Originally Posted by *rumi* 
recently another kid was pulling toys out of her hands - something she has rarely if ever experienced because she is used to being around kids who generally do share, take turns and are reminded / encouraged by their parents to do so when they themselves might not be on top of form.

but the other day this boy was just grabbing and the only advice his dad had was to tell my dd that if he grabs from you, you grab from him back.

That's quite telling! I'd say that being able to share willingly is way better education for the real world


----------



## ruhbehka (Nov 5, 2006)

A little encouragement and guidance on being assertive might be helpful; just telling her, when she looks to you for help, "Say, 'STOP! I was playing with that." and then follow through by getting the child to return the object.

I will say, though, that sometimes I hang back a bit before I intervene, if DS (16 mos) takes something away from another child who is old enough to express his displeasure. Typically, the other child will yell or get upset, and then DS will look at him and give it back. Often, that child then helps DS reach something else to play with (if he's older) or will show DS that he is happy again.

If I intervene before the child has a chance to show his displeasure, DS turns his focus to me and just gets frustrated/angry. (If the child is more timid, I will then intervene with a gentle, "She was playing with that. Can you give it back?" and if he doesn't, then I "help" him return it.
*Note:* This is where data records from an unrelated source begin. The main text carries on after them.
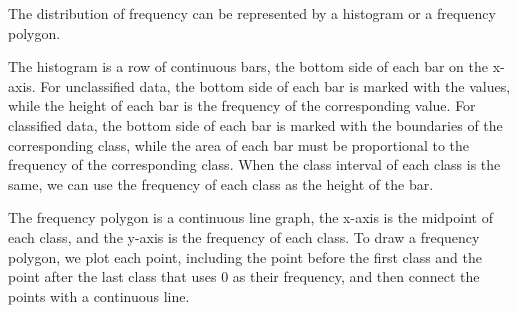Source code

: \documentclass{report}
\begin{document}
\begin{multicols}{2}
  The distribution of frequency can be represented by a histogram or a frequency
  polygon.

  The histogram is a row of continuous bars, the bottom side of each bar on the
  x-axis. For unclassified data, the bottom side of each bar is marked with the
  values, while the height of each bar is the frequency of the corresponding
  value. For classified data, the bottom side of each bar is marked with the
  boundaries of the corresponding class, while the area of each bar must be
  proportional to the frequency of the corresponding class. When the class
  interval of each class is the same, we can use the frequency of each class as
  the height of the bar.
  \begin{center}
  \end{center}

  The frequency polygon is a continuous line graph, the x-axis is the midpoint of
  each class, and the y-axis is the frequency of each class. To draw a frequency
  polygon, we plot each point, including the point before the first class and the
  point after the last class that uses $0$ as their frequency, and then connect
  the points with a continuous line.

  \begin{center}
  \end{center}


\end{multicols}
\end{document}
And comfort him if needed.)

And if they are younger children (particularly when DS was also younger) and don't seem to mind giving up the object, at this age I often let it go, figuring that it's ridiculous to enforce personal property rights with kids who are too young to care about them.









Anyway, my point is that not all AP/GD parents necessarily intervene every time, either!


----------



## Ornery (May 21, 2007)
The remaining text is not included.